A faithful retyping of every entry below is wanted, with images left out.

── SUPPLIED MATERIAL ──

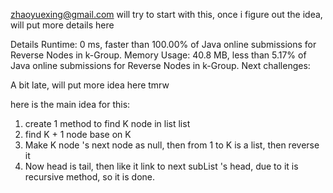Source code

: zhaoyuexing@gmail.com
will try to start with this, once i figure out the idea, will put more details here

Details 
Runtime: 0 ms, faster than 100.00% of Java online submissions for Reverse Nodes in k-Group.
Memory Usage: 40.8 MB, less than 5.17% of Java online submissions for Reverse Nodes in k-Group.
Next challenges:

A bit late, will put more idea here tmrw

here is the main idea for this:
1. create 1 method to find K node in list list
2. find K + 1 node base on K
3. Make K node 's next node as null, then from 1 to K is a list, then reverse it
4. Now head is tail, then like it link to next subList 's head, due to it is recursive method, so it is done.


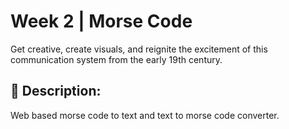 # Week 2 | Morse Code
Get creative, create visuals, and reignite the excitement of this communication system from the early 19th century.

## 📃 Description:
Web based morse code to text and text to morse code converter.


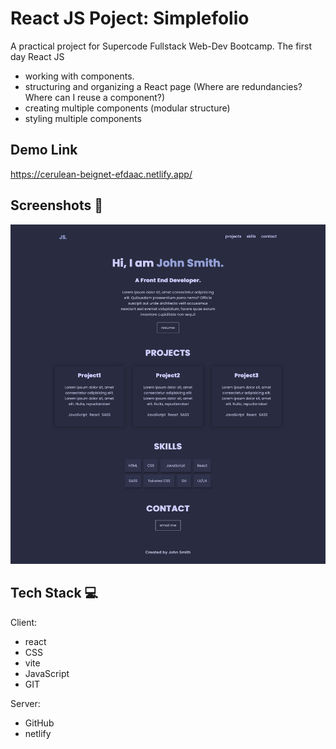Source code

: # React JS Poject: Simplefolio

A practical project for Supercode Fullstack Web-Dev Bootcamp. The first day React JS

- working with components.
- structuring and organizing a React page (Where are redundancies?Where can I reuse a component?)
- creating multiple components (modular structure)
- styling multiple components

## Demo Link

https://cerulean-beignet-efdaac.netlify.app/

## Screenshots 📸

![Screenshot Desktop Version of page](./public/react_simplefolio_sc.png)

## Tech Stack 💻

Client:

- react
- CSS
- vite
- JavaScript
- GIT

Server:

- GitHub
- netlify
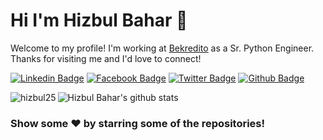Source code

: # Hi I'm Hizbul Bahar 👋
Welcome to my profile! I'm working at [Bekredito](https://bekredito.lt) as a Sr. Python Engineer. Thanks for visiting me and I'd love to connect!
<!--Website -->
[![Linkedin Badge](https://img.shields.io/badge/-LinkedIn-0e76a8?style=flat-square&logo=Linkedin&logoColor=white)](https://linkedin.com/in/hizbul)
[![Facebook Badge](https://img.shields.io/badge/-Facebook-0088cc?style=flat-square&logo=Facebook&logoColor=white)](https://facebook.com/hizbul25)
[![Twitter Badge](https://img.shields.io/badge/-Twitter-00acee?style=flat-square&logo=Twitter&logoColor=white)](https://twitter.com/hizbul25)
[![Github Badge](https://img.shields.io/badge/-Github-000000?style=flat-square&logo=Github&logoColor=white)](https://github.com/hizbul25)

![Hizbul Bahar's github stats](https://github-readme-stats.vercel.app/api?username=hizbul25&show_icons=true)
<img align="left" src="https://github-readme-stats.vercel.app/api/top-langs/?username=hizbul25&layout=compact&hide=html" alt="hizbul25" />


### Show some ❤️ by starring some of the repositories!
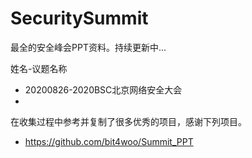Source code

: # SecuritySummit
最全的安全峰会PPT资料。持续更新中...

姓名-议题名称

- 20200826-2020BSC北京网络安全大会
- 

在收集过程中参考并复制了很多优秀的项目，感谢下列项目。

- https://github.com/bit4woo/Summit_PPT
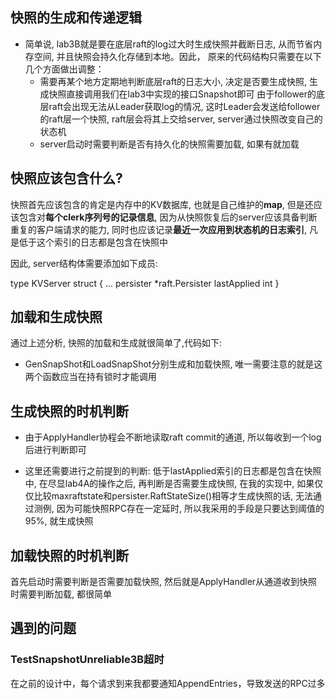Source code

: ## 快照的生成和传递逻辑
- 简单说, lab3B就是要在底层raft的log过大时生成快照并截断日志, 从而节省内存空间, 并且快照会持久化存储到本地。因此， 原来的代码结构只需要在以下几个方面做出调整：
    - 需要再某个地方定期地判断底层raft的日志大小, 决定是否要生成快照, 生成快照直接调用我们在lab3中实现的接口Snapshot即可
    由于follower的底层raft会出现无法从Leader获取log的情况, 这时Leader会发送给follower的raft层一个快照, raft层会将其上交给server, server通过快照改变自己的状态机
    - server启动时需要判断是否有持久化的快照需要加载, 如果有就加载

## 快照应该包含什么?

快照首先应该包含的肯定是内存中的KV数据库, 也就是自己维护的**map**, 但是还应该包含对**每个clerk序列号的记录信息**, 因为从快照恢复后的server应该具备判断重复的客户端请求的能力, 同时也应该记录**最近一次应用到状态机的日志索引**, 凡是低于这个索引的日志都是包含在快照中

因此, server结构体需要添加如下成员:

type KVServer struct {
    ...
	persister    *raft.Persister
	lastApplied  int
}

## 加载和生成快照

通过上述分析, 快照的加载和生成就很简单了,代码如下:

- GenSnapShot和LoadSnapShot分别生成和加载快照, 唯一需要注意的就是这两个函数应当在持有锁时才能调用
## 生成快照的时机判断

- 由于ApplyHandler协程会不断地读取raft commit的通道, 所以每收到一个log后进行判断即可

- 这里还需要进行之前提到的判断: 低于lastApplied索引的日志都是包含在快照中, 在尽显lab4A的操作之后, 再判断是否需要生成快照, 在我的实现中, 如果仅仅比较maxraftstate和persister.RaftStateSize()相等才生成快照的话, 无法通过测例, 因为可能快照RPC存在一定延时, 所以我采用的手段是只要达到阈值的95%, 就生成快照
## 加载快照的时机判断
首先启动时需要判断是否需要加载快照, 然后就是ApplyHandler从通道收到快照时需要判断加载, 都很简单


## 遇到的问题
### TestSnapshotUnreliable3B超时
在之前的设计中，每个请求到来我都要通知AppendEntries，导致发送的RPC过多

───

- ANSWER TO THIS PROBLEM
Source code

: zhaoyuexing@gmail.com
will try to start with this, once i figure out the idea, will put more details here

Details 
Runtime: 0 ms, faster than 100.00% of Java online submissions for Reverse Nodes in k-Group.
Memory Usage: 40.8 MB, less than 5.17% of Java online submissions for Reverse Nodes in k-Group.
Next challenges:

A bit late, will put more idea here tmrw

here is the main idea for this:
1. create 1 method to find K node in list list
2. find K + 1 node base on K
3. Make K node 's next node as null, then from 1 to K is a list, then reverse it
4. Now head is tail, then like it link to next subList 's head, due to it is recursive method, so it is done.


 # Week 2 | Morse Code
Get creative, create visuals, and reignite the excitement of this communication system from the early 19th century.

## 📃 Description:
Web based morse code to text and text to morse code converter.


Source code

: # React JS Poject: Simplefolio

A practical project for Supercode Fullstack Web-Dev Bootcamp. The first day React JS

- working with components.
- structuring and organizing a React page (Where are redundancies?Where can I reuse a component?)
- creating multiple components (modular structure)
- styling multiple components

## Demo Link

https://cerulean-beignet-efdaac.netlify.app/

## Screenshots 📸

![Screenshot Desktop Version of page](./public/react_simplefolio_sc.png)

## Tech Stack 💻

Client:

- react
- CSS
- vite
- JavaScript
- GIT

Server:

- GitHub
- netlify
Source code

: # Hi I'm Hizbul Bahar 👋
Welcome to my profile! I'm working at [Bekredito](https://bekredito.lt) as a Sr. Python Engineer. Thanks for visiting me and I'd love to connect!
<!--Website -->
[![Linkedin Badge](https://img.shields.io/badge/-LinkedIn-0e76a8?style=flat-square&logo=Linkedin&logoColor=white)](https://linkedin.com/in/hizbul)
[![Facebook Badge](https://img.shields.io/badge/-Facebook-0088cc?style=flat-square&logo=Facebook&logoColor=white)](https://facebook.com/hizbul25)
[![Twitter Badge](https://img.shields.io/badge/-Twitter-00acee?style=flat-square&logo=Twitter&logoColor=white)](https://twitter.com/hizbul25)
[![Github Badge](https://img.shields.io/badge/-Github-000000?style=flat-square&logo=Github&logoColor=white)](https://github.com/hizbul25)

![Hizbul Bahar's github stats](https://github-readme-stats.vercel.app/api?username=hizbul25&show_icons=true)
<img align="left" src="https://github-readme-stats.vercel.app/api/top-langs/?username=hizbul25&layout=compact&hide=html" alt="hizbul25" />


### Show some ❤️ by starring some of the repositories!
Source code

: # SecuritySummit
最全的安全峰会PPT资料。持续更新中...

姓名-议题名称

- 20200826-2020BSC北京网络安全大会
- 

在收集过程中参考并复制了很多优秀的项目，感谢下列项目。

- https://github.com/bit4woo/Summit_PPT
Source code

: ## 快照的生成和传递逻辑
- 简单说, lab3B就是要在底层raft的log过大时生成快照并截断日志, 从而节省内存空间, 并且快照会持久化存储到本地。因此， 原来的代码结构只需要在以下几个方面做出调整：
    - 需要再某个地方定期地判断底层raft的日志大小, 决定是否要生成快照, 生成快照直接调用我们在lab3中实现的接口Snapshot即可
    由于follower的底层raft会出现无法从Leader获取log的情况, 这时Leader会发送给follower的raft层一个快照, raft层会将其上交给server, server通过快照改变自己的状态机
    - server启动时需要判断是否有持久化的快照需要加载, 如果有就加载

## 快照应该包含什么?

快照首先应该包含的肯定是内存中的KV数据库, 也就是自己维护的**map**, 但是还应该包含对**每个clerk序列号的记录信息**, 因为从快照恢复后的server应该具备判断重复的客户端请求的能力, 同时也应该记录**最近一次应用到状态机的日志索引**, 凡是低于这个索引的日志都是包含在快照中

因此, server结构体需要添加如下成员:

type KVServer struct {
    ...
	persister    *raft.Persister
	lastApplied  int
}

## 加载和生成快照

通过上述分析, 快照的加载和生成就很简单了,代码如下:

- GenSnapShot和LoadSnapShot分别生成和加载快照, 唯一需要注意的就是这两个函数应当在持有锁时才能调用
## 生成快照的时机判断

- 由于ApplyHandler协程会不断地读取raft commit的通道, 所以每收到一个log后进行判断即可

- 这里还需要进行之前提到的判断: 低于lastApplied索引的日志都是包含在快照中, 在尽显lab4A的操作之后, 再判断是否需要生成快照, 在我的实现中, 如果仅仅比较maxraftstate和persister.RaftStateSize()相等才生成快照的话, 无法通过测例, 因为可能快照RPC存在一定延时, 所以我采用的手段是只要达到阈值的95%, 就生成快照
## 加载快照的时机判断
首先启动时需要判断是否需要加载快照, 然后就是ApplyHandler从通道收到快照时需要判断加载, 都很简单


## 遇到的问题
### TestSnapshotUnreliable3B超时
在之前的设计中，每个请求到来我都要通知AppendEntries，导致发送的RPC过多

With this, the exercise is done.